A niche blog dedicated to the issues that arise when supplementary protection certificates (SPCs) extend patents beyond their normal life -- and to the respective positions of patent owners, investors, competitors and consumers. The blog also addresses wider issues that may be of interest or use to those involved in the extension of patent rights. You can email The SPC Blog here

Sunday 9 March 2014

Pfizer Xalatan ruling: Consiglio di Stato ruling now available

Last month, in our blog post "Italy: Consiglio di Stato reinstates original Pfizer Xalatan order", here, we hosted a contribution from Gian Paolo Di Santo (Partner NS Head of the I.P./I.T. Department of law firm Pavia e Ansaldo, Milan) on the question of whether Pfizer was in breach of competition law rules in seeking to maximise its protection for latanaprost.

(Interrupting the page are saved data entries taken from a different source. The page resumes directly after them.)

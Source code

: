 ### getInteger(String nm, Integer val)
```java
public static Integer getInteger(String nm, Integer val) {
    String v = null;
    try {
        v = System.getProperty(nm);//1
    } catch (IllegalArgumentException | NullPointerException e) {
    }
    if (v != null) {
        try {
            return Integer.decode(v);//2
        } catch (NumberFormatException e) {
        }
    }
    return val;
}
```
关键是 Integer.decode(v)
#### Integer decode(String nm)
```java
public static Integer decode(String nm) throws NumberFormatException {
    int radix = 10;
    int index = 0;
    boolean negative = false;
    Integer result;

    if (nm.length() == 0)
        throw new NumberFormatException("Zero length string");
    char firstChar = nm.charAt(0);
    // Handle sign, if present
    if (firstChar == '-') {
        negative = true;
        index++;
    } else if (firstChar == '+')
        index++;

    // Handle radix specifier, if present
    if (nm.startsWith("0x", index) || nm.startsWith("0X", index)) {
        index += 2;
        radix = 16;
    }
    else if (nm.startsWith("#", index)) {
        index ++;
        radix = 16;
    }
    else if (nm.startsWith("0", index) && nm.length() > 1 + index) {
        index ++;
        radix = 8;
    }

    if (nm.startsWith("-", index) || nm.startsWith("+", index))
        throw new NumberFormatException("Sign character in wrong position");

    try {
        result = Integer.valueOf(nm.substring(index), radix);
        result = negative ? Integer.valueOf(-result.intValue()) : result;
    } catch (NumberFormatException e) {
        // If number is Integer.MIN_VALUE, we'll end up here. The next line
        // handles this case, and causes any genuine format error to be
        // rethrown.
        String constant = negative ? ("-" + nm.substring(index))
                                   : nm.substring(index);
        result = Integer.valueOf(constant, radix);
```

The decision of the Consiglio di Stato (in Italian) was published in full on 12 February and Gian Paolo has kindly provided us with a copy that you can access here or download here. According to Gian Paolo,
"the decision is rather concise and straightforward, mainly recapping the development of the whole procedure and essentially acknowledging that the Authority decision (which was far more detailed) was not affected by any lack of reasoning and that instead the decision of the TAR Latium (first instance administrative Court) failed to understand the very core of the matter. The problem was that, even if the request for a divisional patent was legitimate, this did not allow Pfizer to use such a divisional patent solely for the purpose of excluding its competitors by means of a SPC + paediatric extension requests. Of course one might have expected some more indications from the Supreme administrative Court, but instead they mainly referred to the decision of the ICA and stated that the investigation that took place could not be considered erroneous".


Anonymous said...

So a divisional patent cannot be validly used solely for the purpose of excluding competitors by means of an SPC and pediatric extesnion requests. Could the parent application be validly used in such a way? Or is it prohibited to seek any IP right purely for an exclusionary purpose?

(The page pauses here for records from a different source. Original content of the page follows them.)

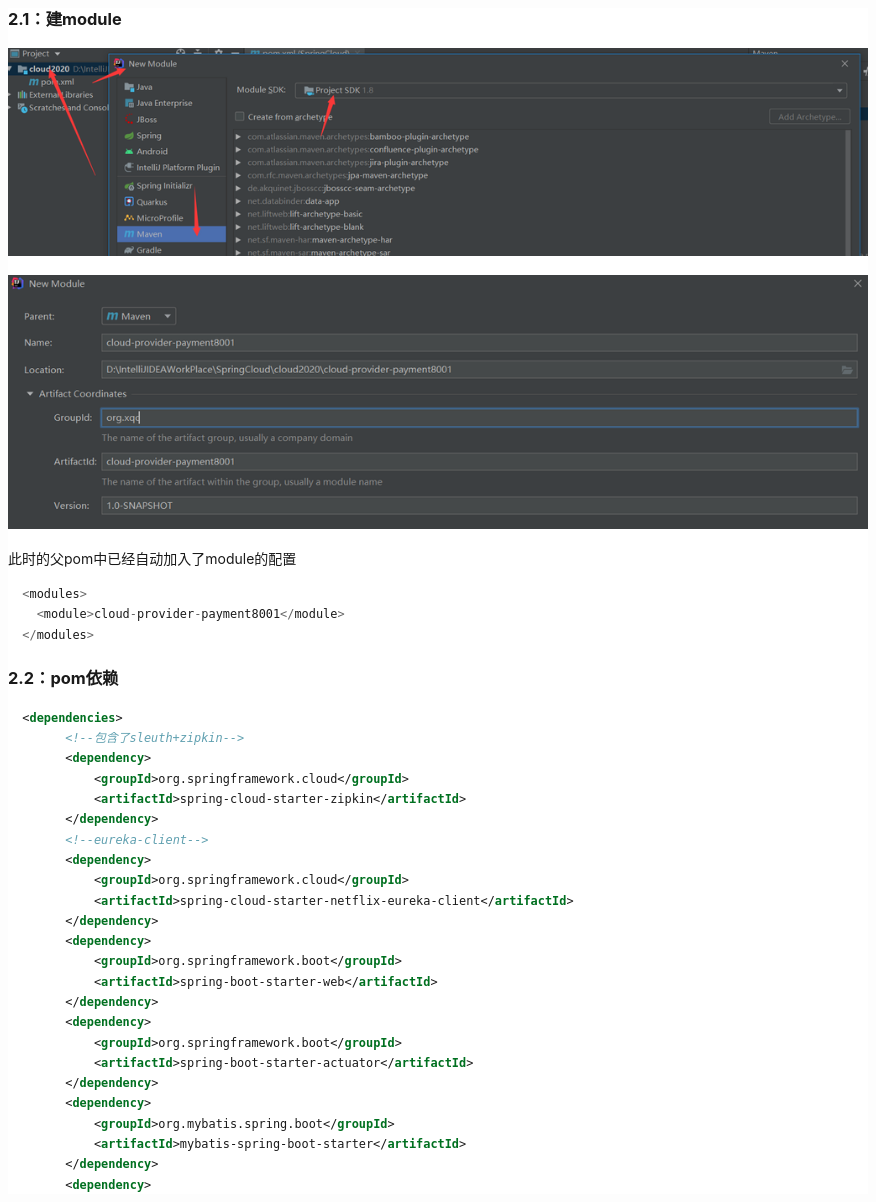 ### 2.1：建module

![image-20201102135120636](SpringCloud.assets/image-20201102135120636.png)

![image-20201102135539899](SpringCloud.assets/image-20201102135539899.png)

此时的父pom中已经自动加入了module的配置

```java
  <modules>
    <module>cloud-provider-payment8001</module>
  </modules>
```

### 2.2：pom依赖

```xml
  <dependencies>
        <!--包含了sleuth+zipkin-->
        <dependency>
            <groupId>org.springframework.cloud</groupId>
            <artifactId>spring-cloud-starter-zipkin</artifactId>
        </dependency>
        <!--eureka-client-->
        <dependency>
            <groupId>org.springframework.cloud</groupId>
            <artifactId>spring-cloud-starter-netflix-eureka-client</artifactId>
        </dependency>
        <dependency>
            <groupId>org.springframework.boot</groupId>
            <artifactId>spring-boot-starter-web</artifactId>
        </dependency>
        <dependency>
            <groupId>org.springframework.boot</groupId>
            <artifactId>spring-boot-starter-actuator</artifactId>
        </dependency>
        <dependency>
            <groupId>org.mybatis.spring.boot</groupId>
            <artifactId>mybatis-spring-boot-starter</artifactId>
        </dependency>
        <dependency>
```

Absent a precise explanation of what exactly constituted an abuse in this case, this appears to be no more than a crude landgrab by the Italian competition authorities who feel emboldened by AstraZeneca.

Anonymous said...

The parent application may not have been filed solely for exclusionary purposes. The parent filing provides for the dissemination of valuable information to the public in exchange for exclusion. Although, of course, the PCT or direct EP filing fulfils the public dissemination, so the national phase entry would clearly be anti-competitive.

I'm sure that when I read the decisions I will find them wholly persuasive, don't you think?